Open AccessDifferential Effects of Tra2ß Isoforms on HIV-1 RNA Processing and Expression
Author(s) -
Craig D. Platt,
Maria Calimano,
Josip Nemet,
Jodi L. Bubenik,
Alan Cochrane
Publication year - 2015
Publication title -
plos one
Language(s) - English
Resource type - Journals
SCImago Journal Rank - 0.99
H-Index - 332
ISSN - 1932-6203
DOI - 10.1371/journal.pone.0125315
Subject(s) - rna , gene isoform , context (archaeology) , rna splicing , biology , gene expression , small interfering rna , viral replication , non coding rna , microbiology and biotechnology , virology , virus , genetics , gene , paleontology
Balanced processing of HIV-1 RNA is critical to virus replication and is regulated by host factors. In this report, we demonstrate that overexpression of either Tra2α or Tra2β results in a marked reduction in HIV-1 Gag/ Env expression, an effect associated with changes in HIV-1 RNA accumulation, altered viral splice site usage, and a block to export of HIV-1 genomic RNA. A natural isoform of Tra2β (Tra2ß3), lacking the N-terminal RS domain, also suppressed HIV-1 expression but had different effects on viral RNA processing.

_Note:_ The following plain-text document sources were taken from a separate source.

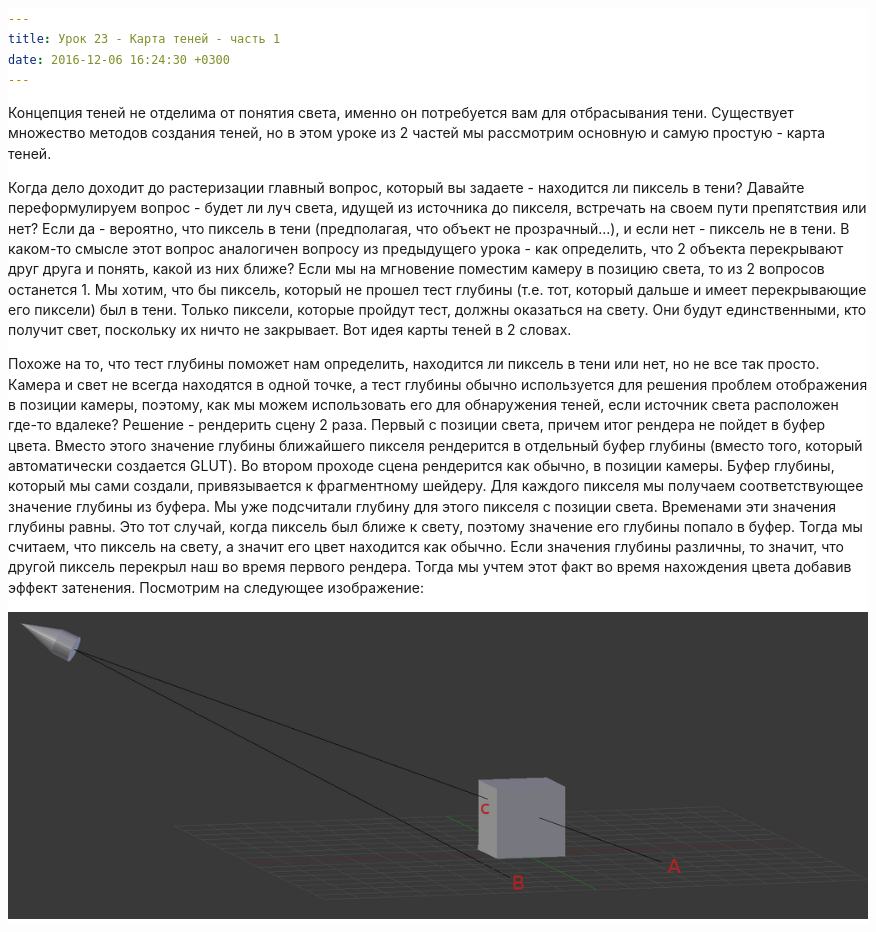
 ```yaml
---
title: Урок 23 - Карта теней - часть 1
date: 2016-12-06 16:24:30 +0300
---
```


Концепция теней не отделима от понятия света, именно он потребуется вам для отбрасывания тени. Существует множество методов создания теней, но в этом уроке из 2 частей мы рассмотрим основную и самую простую - карта теней.

Когда дело доходит до растеризации главный вопрос, который вы задаете - находится ли пиксель в тени? Давайте переформулируем вопрос - будет ли луч света, идущей из источника до пикселя, встречать на своем пути препятствия или нет? Если да - вероятно, что пиксель в тени (предполагая, что объект не прозрачный...), и если нет - пиксель не в тени. В каком-то смысле этот вопрос аналогичен вопросу из предыдущего урока - как определить, что 2 объекта перекрывают друг друга и понять, какой из них ближе? Если мы на мгновение поместим камеру в позицию света, то из 2 вопросов останется 1. Мы хотим, что бы пиксель, который не прошел тест глубины (т.е. тот, который дальше и имеет перекрывающие его пиксели) был в тени. Только пиксели, которые пройдут тест, должны оказаться на свету. Они будут единственными, кто получит свет, поскольку их ничто не закрывает. Вот идея карты теней в 2 словах.

Похоже на то, что тест глубины поможет нам определить, находится ли пиксель в тени или нет, но не все так просто. Камера и свет не всегда находятся в одной точке, а тест глубины обычно используется для решения проблем отображения в позиции камеры, поэтому, как мы можем использовать его для обнаружения теней, если источник света расположен где-то вдалеке? Решение - рендерить сцену 2 раза. Первый с позиции света, причем итог рендера не пойдет в буфер цвета. Вместо этого значение глубины ближайшего пикселя рендерится в отдельный буфер глубины (вместо того, который автоматически создается GLUT). Во втором проходе сцена рендерится как обычно, в позиции камеры. Буфер глубины, который мы сами создали, привязывается к фрагментному шейдеру. Для каждого пикселя мы получаем соответствующее значение глубины из буфера. Мы уже подсчитали глубину для этого пикселя с позиции света. Временами эти значения глубины равны. Это тот случай, когда пиксель был ближе к свету, поэтому значение его глубины попало в буфер. Тогда мы
считаем, что пиксель на свету, а значит его цвет находится как обычно. Если значения глубины различны, то значит, что другой пиксель перекрыл наш во время первого рендера. Тогда мы учтем этот факт во время нахождения цвета добавив эффект затенения. Посмотрим на следующее изображение:

![](/images/t23_shadow00.png)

The functional differences between the Tra2β isoforms were also observed in the context of another RNA substrate indicating that these factors have distinct functions within the cell. Finally, we demonstrate that Tra2ß depletion results in a selective reduction in HIV-1 Env expression as well as an increase in multiply spliced viral RNA. Together, the findings indicate that Tra2α/β can play important roles in regulating HIV-1 RNA metabolism and expression.